• **Exercise directions**
Write every line below out again exactly, images omitted.

• **Given data**
*****
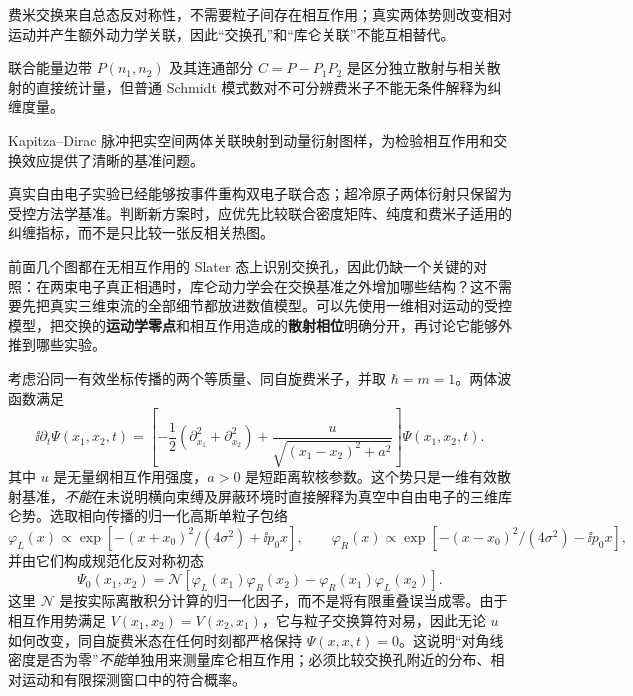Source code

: \medskip
费米交换来自总态反对称性，不需要粒子间存在相互作用；真实两体势则改变相对运动并产生额外动力学关联，因此“交换孔”和“库仑关联”不能互相替代。

联合能量边带 $P(n_1,n_2)$ 及其连通部分 $C=P-P_1P_2$ 是区分独立散射与相关散射的直接统计量，但普通 Schmidt 模式数对不可分辨费米子不能无条件解释为纠缠度量。

Kapitza--Dirac 脉冲把实空间两体关联映射到动量衍射图样，为检验相互作用和交换效应提供了清晰的基准问题。

真实自由电子实验已经能够按事件重构双电子联合态；超冷原子两体衍射只保留为受控方法学基准。判断新方案时，应优先比较联合密度矩阵、纯度和费米子适用的纠缠指标，而不是只比较一张反相关热图。


前面几个图都在无相互作用的 Slater 态上识别交换孔，因此仍缺一个关键的对照：在两束电子真正相遇时，库仑动力学会在交换基准之外增加哪些结构？这不需要先把真实三维束流的全部细节都放进数值模型。可以先使用一维相对运动的受控模型，把交换的\textbf{运动学零点}和相互作用造成的\textbf{散射相位}明确分开，再讨论它能够外推到哪些实验。

考虑沿同一有效坐标传播的两个等质量、同自旋费米子，并取 $\hbar=m=1$。两体波函数满足
\begin{equation}
\ii\partial_t\Psi(x_1,x_2,t)=\left[-\frac12(\partial_{x_1}^2+\partial_{x_2}^2)
+\frac{u}{\sqrt{(x_1-x_2)^2+a^2}}\right]\Psi(x_1,x_2,t).
\label{eq:ch06-soft-coulomb}
\end{equation}
其中 $u$ 是无量纲相互作用强度，$a>0$ 是短距离软核参数。这个势只是一维有效散射基准，\emph{不能}在未说明横向束缚及屏蔽环境时直接解释为真空中自由电子的三维库仑势。选取相向传播的归一化高斯单粒子包络
\begin{equation}
\varphi_L(x)\propto\exp[-(x+x_0)^2/(4\sigma^2)+\ii p_0x],\qquad
\varphi_R(x)\propto\exp[-(x-x_0)^2/(4\sigma^2)-\ii p_0x],
\label{eq:ch06-collision-packets}
\end{equation}
并由它们构成规范化反对称初态
\begin{equation}
\Psi_0(x_1,x_2)=\mathcal N
[\varphi_L(x_1)\varphi_R(x_2)-\varphi_R(x_1)\varphi_L(x_2)].
\label{eq:ch06-collision-initial}
\end{equation}
这里 $\mathcal N$ 是按实际离散积分计算的归一化因子，而不是将有限重叠误当成零。由于相互作用势满足 $V(x_1,x_2)=V(x_2,x_1)$，它与粒子交换算符对易，因此无论 $u$ 如何改变，同自旋费米态在任何时刻都严格保持 $\Psi(x,x,t)=0$。这说明“对角线密度是否为零”\emph{不能}单独用来测量库仑相互作用；必须比较交换孔附近的分布、相对运动和有限探测窗口中的符合概率。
*****
• **Answer to the exercise**
Source code

: \medskip
费米交换来自总态反对称性，不需要粒子间存在相互作用；真实两体势则改变相对运动并产生额外动力学关联，因此“交换孔”和“库仑关联”不能互相替代。

联合能量边带 $P(n_1,n_2)$ 及其连通部分 $C=P-P_1P_2$ 是区分独立散射与相关散射的直接统计量，但普通 Schmidt 模式数对不可分辨费米子不能无条件解释为纠缠度量。

Kapitza--Dirac 脉冲把实空间两体关联映射到动量衍射图样，为检验相互作用和交换效应提供了清晰的基准问题。

真实自由电子实验已经能够按事件重构双电子联合态；超冷原子两体衍射只保留为受控方法学基准。判断新方案时，应优先比较联合密度矩阵、纯度和费米子适用的纠缠指标，而不是只比较一张反相关热图。


前面几个图都在无相互作用的 Slater 态上识别交换孔，因此仍缺一个关键的对照：在两束电子真正相遇时，库仑动力学会在交换基准之外增加哪些结构？这不需要先把真实三维束流的全部细节都放进数值模型。可以先使用一维相对运动的受控模型，把交换的\textbf{运动学零点}和相互作用造成的\textbf{散射相位}明确分开，再讨论它能够外推到哪些实验。

考虑沿同一有效坐标传播的两个等质量、同自旋费米子，并取 $\hbar=m=1$。两体波函数满足
\begin{equation}
\ii\partial_t\Psi(x_1,x_2,t)=\left[-\frac12(\partial_{x_1}^2+\partial_{x_2}^2)
+\frac{u}{\sqrt{(x_1-x_2)^2+a^2}}\right]\Psi(x_1,x_2,t).
\label{eq:ch06-soft-coulomb}
\end{equation}
其中 $u$ 是无量纲相互作用强度，$a>0$ 是短距离软核参数。这个势只是一维有效散射基准，\emph{不能}在未说明横向束缚及屏蔽环境时直接解释为真空中自由电子的三维库仑势。选取相向传播的归一化高斯单粒子包络
\begin{equation}
\varphi_L(x)\propto\exp[-(x+x_0)^2/(4\sigma^2)+\ii p_0x],\qquad
\varphi_R(x)\propto\exp[-(x-x_0)^2/(4\sigma^2)-\ii p_0x],
\label{eq:ch06-collision-packets}
\end{equation}
并由它们构成规范化反对称初态
\begin{equation}
\Psi_0(x_1,x_2)=\mathcal N
[\varphi_L(x_1)\varphi_R(x_2)-\varphi_R(x_1)\varphi_L(x_2)].
\label{eq:ch06-collision-initial}
\end{equation}
这里 $\mathcal N$ 是按实际离散积分计算的归一化因子，而不是将有限重叠误当成零。由于相互作用势满足 $V(x_1,x_2)=V(x_2,x_1)$，它与粒子交换算符对易，因此无论 $u$ 如何改变，同自旋费米态在任何时刻都严格保持 $\Psi(x,x,t)=0$。这说明“对角线密度是否为零”\emph{不能}单独用来测量库仑相互作用；必须比较交换孔附近的分布、相对运动和有限探测窗口中的符合概率。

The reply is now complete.